Revista geo-paisagem ( on line )

Vol. 1, número 1, 2002

Janeiro/junho de 2002

ISSN  Nº 1677 – 650 X

 

 

 

O uso do tempo livre na região metropolitana do Rio de Janeiro: o caso da cidade de Niterói[1]. 

 

Autor: Fernando da Costa Ferreira[2]

 

 

Resumo

 

Este trabalho busca analisar a atividade turístico na cidade de Niterói, relacionando-a com as políticas públicas e com as transformações na paisagem urbana daquele município. 

 

Palavras chaves: Turismo,  Férias, Transformações

 

Abstract

 

            This papper is about touristic activities in Niterói city, its relationship with publics politicals and transformations that are reshaping the urban aspect of the district.

 

Keywords: Tourism, Hollydays, Transformations

 

1.      Apresentação

 

Este trabalho tem como objetivo analisar a produção do espaço turístico na cidade de Niterói, verificando como o poder municipal vem contribuindo para a intensificação da atividade turística, relacionando-a com as transformações no espaço urbano da cidade.

            Nossa análise apresenta duas diferentes escalas, a saber: a primeira, visando compreender os aspectos gerais da turistificação de Niterói; a segunda, analisando o exemplo da intervenção do poder público municipal na refuncionalização de um espaço degradado com finalidade turística: Portugal Pequeno.

Para essa análise, realizamos um trabalho empírico, com visitação aos principais pontos turísticos, entrevistas com moradores, visita à NELTUR (Empresa Niteroiense de Esporte Lazer e Turismo) e pesquisa bibliográfica[3].

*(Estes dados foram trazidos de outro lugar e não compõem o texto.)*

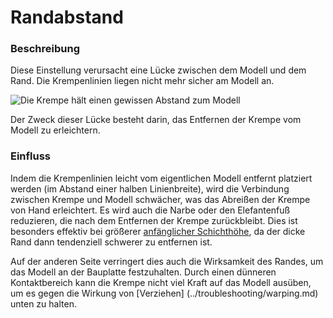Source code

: Randabstand
====
### **Beschreibung**
Diese Einstellung verursacht eine Lücke zwischen dem Modell und dem Rand. Die Krempenlinien liegen nicht mehr sicher am Modell an.

![Die Krempe hält einen gewissen Abstand zum Modell](../images/brim_gap.png)

Der Zweck dieser Lücke besteht darin, das Entfernen der Krempe vom Modell zu erleichtern.

### **Einfluss**
Indem die Krempenlinien leicht vom eigentlichen Modell entfernt platziert werden (im Abstand einer halben Linienbreite), wird die Verbindung zwischen Krempe und Modell schwächer, was das Abreißen der Krempe von Hand erleichtert. Es wird auch die Narbe oder den Elefantenfuß reduzieren, die nach dem Entfernen der Krempe zurückbleibt. Dies ist besonders effektiv bei größerer [anfänglicher Schichthöhe](../resolution/layer_height_0.md), da der dicke Rand dann tendenziell schwerer zu entfernen ist.

Auf der anderen Seite verringert dies auch die Wirksamkeit des Randes, um das Modell an der Bauplatte festzuhalten. Durch einen dünneren Kontaktbereich kann die Krempe nicht viel Kraft auf das Modell ausüben, um es gegen die Wirkung von [Verziehen] (../troubleshooting/warping.md) unten zu halten.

            É importante enfatizar que não pretendemos elaborar um guia turístico desta cidade, e sim visualizar as grandes transformações sócio-espaciais decorrentes dessa atividade econômica.

 

2.      Localização

 

O município de Niterói localiza-se na faixa oriental da Baía de Guanabara.  Possui limites com o município de São Gonçalo ao norte,  Maricá a leste, o Oceano Atlântico ao sul e a Baía de Guanabara a oeste.  A distância entre Niterói e o Rio de Janeiro é de aproximadamente quatorze quilômetros pela ponte Presidente Costa e Silva.  Já por via marítima, essa distância é de seis quilômetros.

 

3.      Alguns dados  de Niterói

 

Segundo a Sinopse do Censo Demográfico de 2001, o município de Niterói apresenta os seguintes dados:

·        Área: 131, 5 quilômetros quadrados;

·        População absoluta: 458 465 habitantes;

·        População relativa: 3 487, 43 hab/km2

·        Altitude: 5 metros

·        Taxa de natalidade: 17%0

·        Taxa de mortalidade: 9,2%0

·        Taxa de mortalidade infantil: 17,9%0

·        Crescimento vegetativo: 0,92% (1991 – 1996)

·        Produto Interno Bruto:  R$ 4 394 246 000 (1998)

·        PIB per capita: R$ 9 631,61 (1998)

·        Distribuição do PIB: 27% - indústria; 72% - comércio e serviços

 

4.      Os dados turísticos

 

Um dos grandes problemas da nossa análise, foi a falta de dados sobre o número de turistas que anualmente se dirigem para Niterói. Roberto de Souza (Técnico da NELTUR) enfatizou que não existe uma estatística sobre essa atividade. A rede hoteleira local não se interessa em fazer esse levantamento. Portanto, o “termômetro” que mede o número de turistas, segundo Roberto, é o total de visitantes que o Museu de Arte Contemporânea – MAC, inaugurado em 1996, recebe anualmente. Em 2000, o MAC recebeu um total de 127.000 pessoas[4].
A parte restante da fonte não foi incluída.